Presumably the Pope was aware of the controversy to which his words would give rise. Because what does society think about this issue? According to surveys conducted among Western European citizens between 18 and 40 years of age, the majority prefer pets, and the prevailing reasons for not having children are, above all, of an economic and ecological nature. These people argue that our overpopulated planet does not need more inhabitants: population growth is one of the causes of both global warming and the loss of biodiversity. Moreover, the vast majority of salaries do not allow for decent housing, either to buy or to rent. Having two or three children is a huge expense that not everyone can afford. Likewise, raising children well requires dedication and time, neither of which is in abundance thanks to today’s busy work schedules.

It is surprising that the Pope, a strong advocate of preserving the environment and making adoption measures more flexible, who never misses an opportunity to condemn inequality and consumerism, does not take into account the opinions of these potential fathers and mothers, who, like him, are aware of their responsibility towards the environment. He should also pay more attention to women around the world who are demanding the right to contraception and abortion.

The Pope is aware that the billions of people who live in poverty need more food and water, land and energy, as well as infrastructure. He also knows that the Christian community is shrinking in the Western world while Christianity is gaining influence in sub-Saharan Africa and the Asia-Pacific region, i.e. in densely populated areas. He knows this and yet he asks for more children.

Instead of calling for population growth, the Pope and the Church should reconsider their very closed attitude towards abortion and start funding contraceptive methods to alleviate the lack of contraception in many parts of the world. According to CNN’s op-ed writer Alistair Currie, “270 million women have an unmet need for modern methods of contraception”. By encouraging or even sponsoring contraception rather than opposing it, the Pope and the Church would do a great favor to women, humanity and the planet as a whole.

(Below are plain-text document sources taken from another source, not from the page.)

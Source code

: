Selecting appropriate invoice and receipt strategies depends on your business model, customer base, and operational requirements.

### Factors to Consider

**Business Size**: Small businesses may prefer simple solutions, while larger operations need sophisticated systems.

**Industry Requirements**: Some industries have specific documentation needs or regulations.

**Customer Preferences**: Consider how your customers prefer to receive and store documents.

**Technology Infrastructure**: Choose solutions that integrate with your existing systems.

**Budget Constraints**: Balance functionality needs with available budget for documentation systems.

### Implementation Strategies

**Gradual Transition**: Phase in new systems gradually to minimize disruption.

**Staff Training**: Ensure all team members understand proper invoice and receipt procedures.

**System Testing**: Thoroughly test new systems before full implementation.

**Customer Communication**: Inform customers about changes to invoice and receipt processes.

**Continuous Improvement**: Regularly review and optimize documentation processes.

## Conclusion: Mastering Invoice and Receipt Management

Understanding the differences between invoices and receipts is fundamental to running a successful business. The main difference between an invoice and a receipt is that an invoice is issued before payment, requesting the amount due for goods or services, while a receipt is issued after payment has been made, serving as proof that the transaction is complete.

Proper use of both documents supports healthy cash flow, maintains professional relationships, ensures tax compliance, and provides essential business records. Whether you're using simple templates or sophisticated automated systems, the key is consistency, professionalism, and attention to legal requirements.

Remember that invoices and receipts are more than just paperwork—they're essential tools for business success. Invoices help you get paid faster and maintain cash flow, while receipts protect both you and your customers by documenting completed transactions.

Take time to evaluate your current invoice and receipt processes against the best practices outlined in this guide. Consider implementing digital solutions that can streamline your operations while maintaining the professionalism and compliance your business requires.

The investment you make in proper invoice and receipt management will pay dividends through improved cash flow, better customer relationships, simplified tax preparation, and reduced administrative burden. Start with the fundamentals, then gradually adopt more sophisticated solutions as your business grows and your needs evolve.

Since the Catholic Church has a long history of dictating to women what to do with their bodies, criticism has been quick to follow these statements by the Pope. Both men and women consider the Pope’s statements to be not only insensitive but offensive to women. The Washington Post quoted Dana Nessel, Michigan’s attorney general, who referenced her experience in this way on Twitter: “Having done a great deal of work with the foster care system, I can tell you nothing is more “selfish” than having kids you don’t want just because the Pope thinks you should. Your children will know they weren’t wanted, and it leads to terrible outcomes for both the kids and parents.” Lydia Spencer-Elliott argues in the British Grazia Magazine that “the individual choice (and it always should be a choice) of whether or not to bring a child into the world can’t be taken lightly. It’s a monumental life-changing responsibility that calls for consideration of your mental health, finances, living-situation, career goals and environmental ethics.”

Dictatorial regimes often extort and blackmail people with children more easily than those without. In totalitarian countries, many parents would like to take an active part in dissent; if they stay in the background, it is because they fear the reprisals their children might face. Something similar happens at work: those who do not have children can stand up to injustice without so much fear because they lack the responsibility of being a mother or father. This freedom to oppose what is considered unjust is another reason some people give for not having children.

For all these reasons, more and more people are opting for furry companions. Eighty-three percent of Spaniards boast about motherhood or fatherhood with respect to their pets. In this context, it is excellent news that, since the beginning of this year, pets in Spain, where I live, have been considered by law as “living beings endowed with sensitivity” and have become members of these multi-species families not only de facto but also in the eyes of the law.